TASK OBJECTIVE: From the entries that follow, list every line in which the string "slide" appears.

Collected data entries:
/---

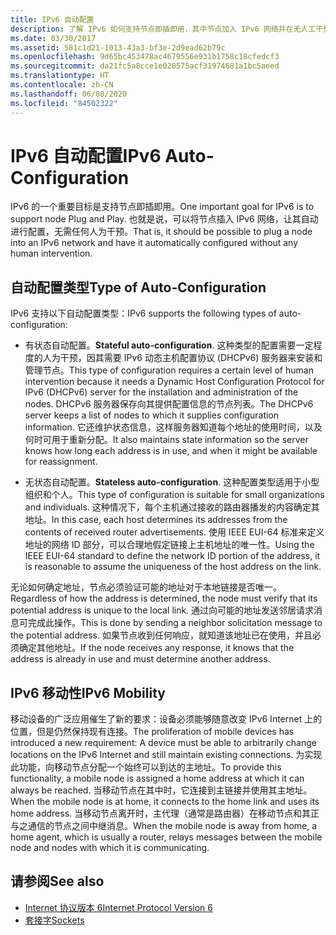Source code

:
 ```yaml
---
title: IPv6 自动配置
description: 了解 IPv6 如何支持节点即插即用，其中节点加入 IPv6 网络并在无人工干预的情况下进行配置。
ms.date: 03/30/2017
ms.assetid: 581c1d21-1013-43a3-bf3e-2d9ead62b79c
ms.openlocfilehash: 9d65bc453478ac4679556e931b1758c18cfedcf3
ms.sourcegitcommit: da21fc5a8cce1e028575acf31974681a1bc5aeed
ms.translationtype: HT
ms.contentlocale: zh-CN
ms.lasthandoff: 06/08/2020
ms.locfileid: "84502322"
---
```

# <a name="ipv6-auto-configuration"></a><span data-ttu-id="529a6-103">IPv6 自动配置</span><span class="sxs-lookup"><span data-stu-id="529a6-103">IPv6 Auto-Configuration</span></span>
<span data-ttu-id="529a6-104">IPv6 的一个重要目标是支持节点即插即用。</span><span class="sxs-lookup"><span data-stu-id="529a6-104">One important goal for IPv6 is to support node Plug and Play.</span></span> <span data-ttu-id="529a6-105">也就是说，可以将节点插入 IPv6 网络，让其自动进行配置，无需任何人为干预。</span><span class="sxs-lookup"><span data-stu-id="529a6-105">That is, it should be possible to plug a node into an IPv6 network and have it automatically configured without any human intervention.</span></span>  
  
## <a name="type-of-auto-configuration"></a><span data-ttu-id="529a6-106">自动配置类型</span><span class="sxs-lookup"><span data-stu-id="529a6-106">Type of Auto-Configuration</span></span>  
 <span data-ttu-id="529a6-107">IPv6 支持以下自动配置类型：</span><span class="sxs-lookup"><span data-stu-id="529a6-107">IPv6 supports the following types of auto-configuration:</span></span>  
  
- <span data-ttu-id="529a6-108">有状态自动配置。</span><span class="sxs-lookup"><span data-stu-id="529a6-108">**Stateful auto-configuration**.</span></span> <span data-ttu-id="529a6-109">这种类型的配置需要一定程度的人为干预，因其需要 IPv6 动态主机配置协议 (DHCPv6) 服务器来安装和管理节点。</span><span class="sxs-lookup"><span data-stu-id="529a6-109">This type of configuration requires a certain level of human intervention because it needs a Dynamic Host Configuration Protocol for IPv6 (DHCPv6) server for the installation and administration of the nodes.</span></span> <span data-ttu-id="529a6-110">DHCPv6 服务器保存向其提供配置信息的节点列表。</span><span class="sxs-lookup"><span data-stu-id="529a6-110">The DHCPv6 server keeps a list of nodes to which it supplies configuration information.</span></span> <span data-ttu-id="529a6-111">它还维护状态信息，这样服务器知道每个地址的使用时间，以及何时可用于重新分配。</span><span class="sxs-lookup"><span data-stu-id="529a6-111">It also maintains state information so the server knows how long each address is in use, and when it might be available for reassignment.</span></span>  
  
- <span data-ttu-id="529a6-112">无状态自动配置。</span><span class="sxs-lookup"><span data-stu-id="529a6-112">**Stateless auto-configuration**.</span></span> <span data-ttu-id="529a6-113">这种配置类型适用于小型组织和个人。</span><span class="sxs-lookup"><span data-stu-id="529a6-113">This type of configuration is suitable for small organizations and individuals.</span></span> <span data-ttu-id="529a6-114">这种情况下，每个主机通过接收的路由器播发的内容确定其地址。</span><span class="sxs-lookup"><span data-stu-id="529a6-114">In this case, each host determines its addresses from the contents of received router advertisements.</span></span> <span data-ttu-id="529a6-115">使用 IEEE EUI-64 标准来定义地址的网络 ID 部分，可以合理地假定链接上主机地址的唯一性。</span><span class="sxs-lookup"><span data-stu-id="529a6-115">Using the IEEE EUI-64 standard to define the network ID portion of the address, it is reasonable to assume the uniqueness of the host address on the link.</span></span>  
  
 <span data-ttu-id="529a6-116">无论如何确定地址，节点必须验证可能的地址对于本地链接是否唯一。</span><span class="sxs-lookup"><span data-stu-id="529a6-116">Regardless of how the address is determined, the node must verify that its potential address is unique to the local link.</span></span> <span data-ttu-id="529a6-117">通过向可能的地址发送邻居请求消息可完成此操作。</span><span class="sxs-lookup"><span data-stu-id="529a6-117">This is done by sending a neighbor solicitation message to the potential address.</span></span> <span data-ttu-id="529a6-118">如果节点收到任何响应，就知道该地址已在使用，并且必须确定其他地址。</span><span class="sxs-lookup"><span data-stu-id="529a6-118">If the node receives any response, it knows that the address is already in use and must determine another address.</span></span>  
  
## <a name="ipv6-mobility"></a><span data-ttu-id="529a6-119">IPv6 移动性</span><span class="sxs-lookup"><span data-stu-id="529a6-119">IPv6 Mobility</span></span>  
 <span data-ttu-id="529a6-120">移动设备的广泛应用催生了新的要求：设备必须能够随意改变 IPv6 Internet 上的位置，但是仍然保持现有连接。</span><span class="sxs-lookup"><span data-stu-id="529a6-120">The proliferation of mobile devices has introduced a new requirement: A device must be able to arbitrarily change locations on the IPv6 Internet and still maintain existing connections.</span></span> <span data-ttu-id="529a6-121">为实现此功能，向移动节点分配一个始终可以到达的主地址。</span><span class="sxs-lookup"><span data-stu-id="529a6-121">To provide this functionality, a mobile node is assigned a home address at which it can always be reached.</span></span> <span data-ttu-id="529a6-122">当移动节点在其中时，它连接到主链接并使用其主地址。</span><span class="sxs-lookup"><span data-stu-id="529a6-122">When the mobile node is at home, it connects to the home link and uses its home address.</span></span> <span data-ttu-id="529a6-123">当移动节点离开时，主代理（通常是路由器）在移动节点和其正与之通信的节点之间中继消息。</span><span class="sxs-lookup"><span data-stu-id="529a6-123">When the mobile node is away from home, a home agent, which is usually a router, relays messages between the mobile node and nodes with which it is communicating.</span></span>  
  
## <a name="see-also"></a><span data-ttu-id="529a6-124">请参阅</span><span class="sxs-lookup"><span data-stu-id="529a6-124">See also</span></span>

- [<span data-ttu-id="529a6-125">Internet 协议版本 6</span><span class="sxs-lookup"><span data-stu-id="529a6-125">Internet Protocol Version 6</span></span>](internet-protocol-version-6.md)
- [<span data-ttu-id="529a6-126">套接字</span><span class="sxs-lookup"><span data-stu-id="529a6-126">Sockets</span></span>](sockets.md)
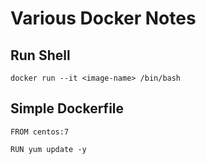 # Various Docker Notes

## Run Shell

    docker run --it <image-name> /bin/bash

## Simple Dockerfile

```
FROM centos:7

RUN yum update -y
```

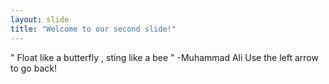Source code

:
 ```yaml
---
layout: slide
title: "Welcome to our second slide!"
---
```

" Float like a butterfly , sting like a bee " -Muhammad Ali
Use the left arrow to go back!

\---

SOLUTION:
layout: slide
title: "Welcome to our second slide!"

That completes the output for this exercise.